A 2,000-year-old gold ring believed to have been worn by a Celtic ruler could go on display in York after being sold at auction for £36,000.
The “jaw-dropping” jewellery was bought by a British private collector on Wednesday after it spent the last 28 years in its previous owner’s cupboard.
The buyer planned to loan the ring to a museum so it could be viewed by the public, auctioneers Noonans said.
The Iron Age ring was unearthed in a field in North Yorkshire in the 1990s.
Dating back to about 100BC, it was thought to have been worn by a chieftain of the Corieltauvi tribe, which ruled parts of what are now the Midlands and Yorkshire before the Roman invasion.
The ring had been expected to fetch between £24,000 and £30,000 at auction on Wednesday.

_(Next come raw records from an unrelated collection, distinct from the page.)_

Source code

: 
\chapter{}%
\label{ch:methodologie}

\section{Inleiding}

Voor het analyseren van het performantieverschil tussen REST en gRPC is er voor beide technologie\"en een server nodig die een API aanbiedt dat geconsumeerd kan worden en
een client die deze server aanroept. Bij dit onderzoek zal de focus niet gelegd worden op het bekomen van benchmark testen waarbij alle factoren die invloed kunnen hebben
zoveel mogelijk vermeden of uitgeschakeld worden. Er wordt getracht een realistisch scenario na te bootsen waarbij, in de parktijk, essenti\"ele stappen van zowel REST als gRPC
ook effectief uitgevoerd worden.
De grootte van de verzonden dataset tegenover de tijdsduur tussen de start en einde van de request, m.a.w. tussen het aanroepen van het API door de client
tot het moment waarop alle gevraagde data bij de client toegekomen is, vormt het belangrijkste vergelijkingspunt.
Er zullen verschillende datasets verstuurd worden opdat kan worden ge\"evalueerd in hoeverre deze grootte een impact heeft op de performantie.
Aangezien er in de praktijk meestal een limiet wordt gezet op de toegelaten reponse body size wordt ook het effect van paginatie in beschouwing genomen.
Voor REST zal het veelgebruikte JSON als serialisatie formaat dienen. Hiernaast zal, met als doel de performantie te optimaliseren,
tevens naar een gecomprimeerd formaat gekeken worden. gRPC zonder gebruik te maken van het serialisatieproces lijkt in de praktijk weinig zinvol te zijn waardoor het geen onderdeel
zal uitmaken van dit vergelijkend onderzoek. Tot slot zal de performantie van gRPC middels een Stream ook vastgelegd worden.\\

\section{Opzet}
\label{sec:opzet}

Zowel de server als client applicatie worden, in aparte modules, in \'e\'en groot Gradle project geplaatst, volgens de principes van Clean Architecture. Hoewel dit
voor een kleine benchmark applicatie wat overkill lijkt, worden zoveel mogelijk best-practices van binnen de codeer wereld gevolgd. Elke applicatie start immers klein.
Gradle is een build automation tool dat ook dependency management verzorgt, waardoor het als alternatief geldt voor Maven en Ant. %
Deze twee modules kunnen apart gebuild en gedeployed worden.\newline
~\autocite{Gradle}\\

Nigel Mills, specialist in ancient jewellery at Noonans, said: “We were delighted with the result of this beautiful ring.”
He added that the auction house was “so pleased” the item was staying in the UK.
The ring’s buyer was in discussions with York Museums Trust about loaning it for public display, he added.
The artefact was dug up by a metal detectorist in Knaresborough in 1994 who then sold it on to a collector for a few hundred pounds.
The collector, a 66-year-old man who wanted to stay anonymous, kept the ring in a cupboard for nearly three decades before deciding to get it valued this year.
He previously told the BBC: “It’s jaw-dropping. It’s not quite King Arthur’s ring, but it’s the next thing down.”
The ring’s distinctive abstract design has been linked to the Iceni tribe, which once ruled a large part of modern day East Anglia.
It is thought it could have ended up in what is now Yorkshire as part of a treaty between feuding tribes.
Mr Mills said: “There is no other ring of this style which exists. It’s an incredibly important piece.”